* [Task prompt] Once you find the line containing "- [ ] **AI response" in the data below, copy it and each following line exactly, up to and including the line containing "## Investment & Success Metrics", and nothing else.

:: Exercise input

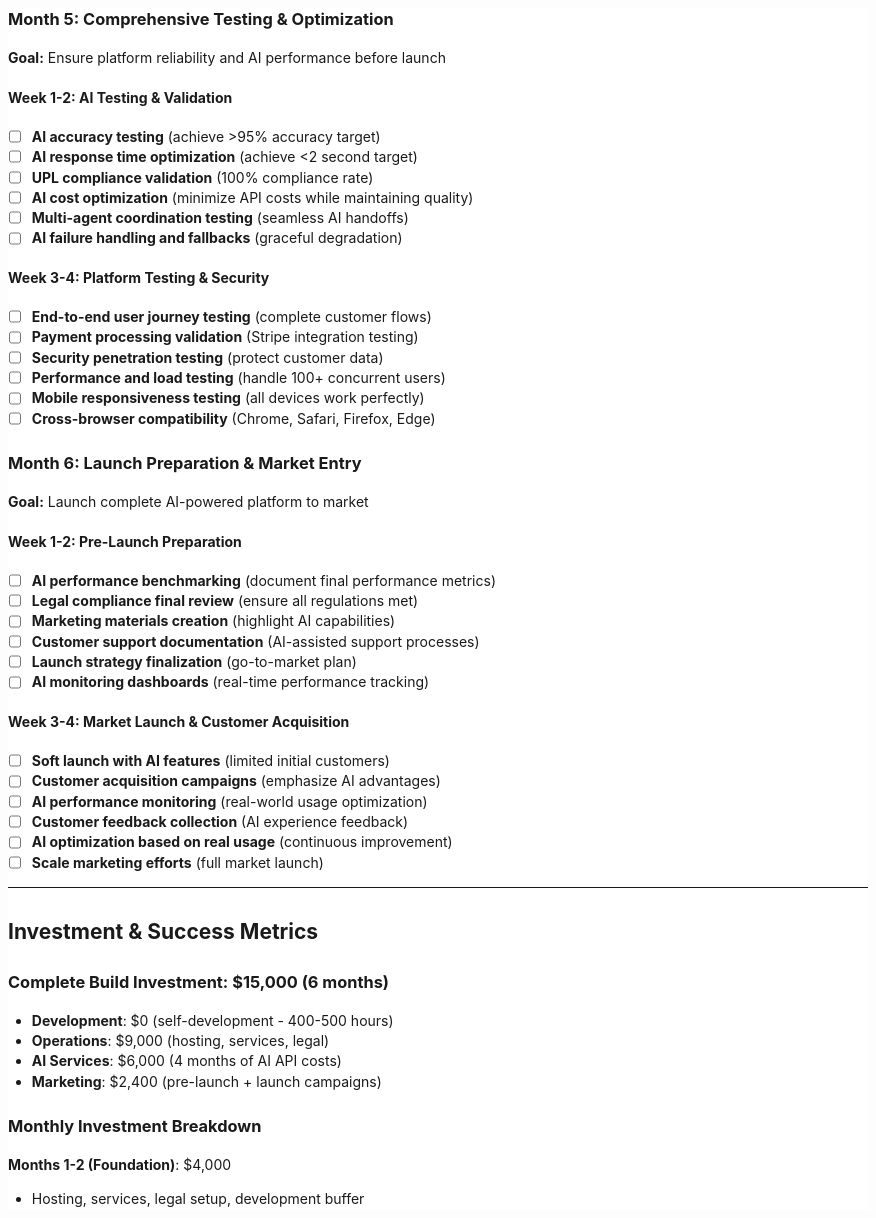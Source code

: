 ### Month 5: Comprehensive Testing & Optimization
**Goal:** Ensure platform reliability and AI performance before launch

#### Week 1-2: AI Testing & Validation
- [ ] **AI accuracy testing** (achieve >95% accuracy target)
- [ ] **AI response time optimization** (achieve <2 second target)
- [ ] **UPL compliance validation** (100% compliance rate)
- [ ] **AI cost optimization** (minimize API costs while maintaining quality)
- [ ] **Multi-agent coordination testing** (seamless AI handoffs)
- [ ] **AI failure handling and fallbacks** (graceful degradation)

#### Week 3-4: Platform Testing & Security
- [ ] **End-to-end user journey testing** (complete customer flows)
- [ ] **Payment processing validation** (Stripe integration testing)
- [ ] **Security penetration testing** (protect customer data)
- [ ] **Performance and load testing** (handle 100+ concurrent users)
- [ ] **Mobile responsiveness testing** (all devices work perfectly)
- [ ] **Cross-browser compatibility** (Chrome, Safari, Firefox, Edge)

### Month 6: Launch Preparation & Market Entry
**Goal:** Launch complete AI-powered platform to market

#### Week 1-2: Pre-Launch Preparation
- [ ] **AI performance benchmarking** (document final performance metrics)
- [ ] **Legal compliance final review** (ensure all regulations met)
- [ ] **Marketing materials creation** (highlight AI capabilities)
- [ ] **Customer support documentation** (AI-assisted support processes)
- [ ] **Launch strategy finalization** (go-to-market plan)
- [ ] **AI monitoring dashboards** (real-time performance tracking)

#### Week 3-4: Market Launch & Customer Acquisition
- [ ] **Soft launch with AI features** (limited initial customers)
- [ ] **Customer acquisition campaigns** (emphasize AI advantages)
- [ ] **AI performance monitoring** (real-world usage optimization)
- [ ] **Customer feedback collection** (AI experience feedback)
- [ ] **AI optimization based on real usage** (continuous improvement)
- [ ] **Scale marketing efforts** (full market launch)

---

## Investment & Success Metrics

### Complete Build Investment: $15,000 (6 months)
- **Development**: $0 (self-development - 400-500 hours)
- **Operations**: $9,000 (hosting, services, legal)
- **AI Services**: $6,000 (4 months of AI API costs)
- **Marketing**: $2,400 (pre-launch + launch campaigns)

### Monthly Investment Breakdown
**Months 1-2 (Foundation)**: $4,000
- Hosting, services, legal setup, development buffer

::::

* [Answer for the task]
- [ ] **AI response time optimization** (achieve <2 second target)
- [ ] **UPL compliance validation** (100% compliance rate)
- [ ] **AI cost optimization** (minimize API costs while maintaining quality)
- [ ] **Multi-agent coordination testing** (seamless AI handoffs)
- [ ] **AI failure handling and fallbacks** (graceful degradation)

#### Week 3-4: Platform Testing & Security
- [ ] **End-to-end user journey testing** (complete customer flows)
- [ ] **Payment processing validation** (Stripe integration testing)
- [ ] **Security penetration testing** (protect customer data)
- [ ] **Performance and load testing** (handle 100+ concurrent users)
- [ ] **Mobile responsiveness testing** (all devices work perfectly)
- [ ] **Cross-browser compatibility** (Chrome, Safari, Firefox, Edge)

### Month 6: Launch Preparation & Market Entry
**Goal:** Launch complete AI-powered platform to market

#### Week 1-2: Pre-Launch Preparation
- [ ] **AI performance benchmarking** (document final performance metrics)
- [ ] **Legal compliance final review** (ensure all regulations met)
- [ ] **Marketing materials creation** (highlight AI capabilities)
- [ ] **Customer support documentation** (AI-assisted support processes)
- [ ] **Launch strategy finalization** (go-to-market plan)
- [ ] **AI monitoring dashboards** (real-time performance tracking)

#### Week 3-4: Market Launch & Customer Acquisition
- [ ] **Soft launch with AI features** (limited initial customers)
- [ ] **Customer acquisition campaigns** (emphasize AI advantages)
- [ ] **AI performance monitoring** (real-world usage optimization)
- [ ] **Customer feedback collection** (AI experience feedback)
- [ ] **AI optimization based on real usage** (continuous improvement)
- [ ] **Scale marketing efforts** (full market launch)

---

## Investment & Success Metrics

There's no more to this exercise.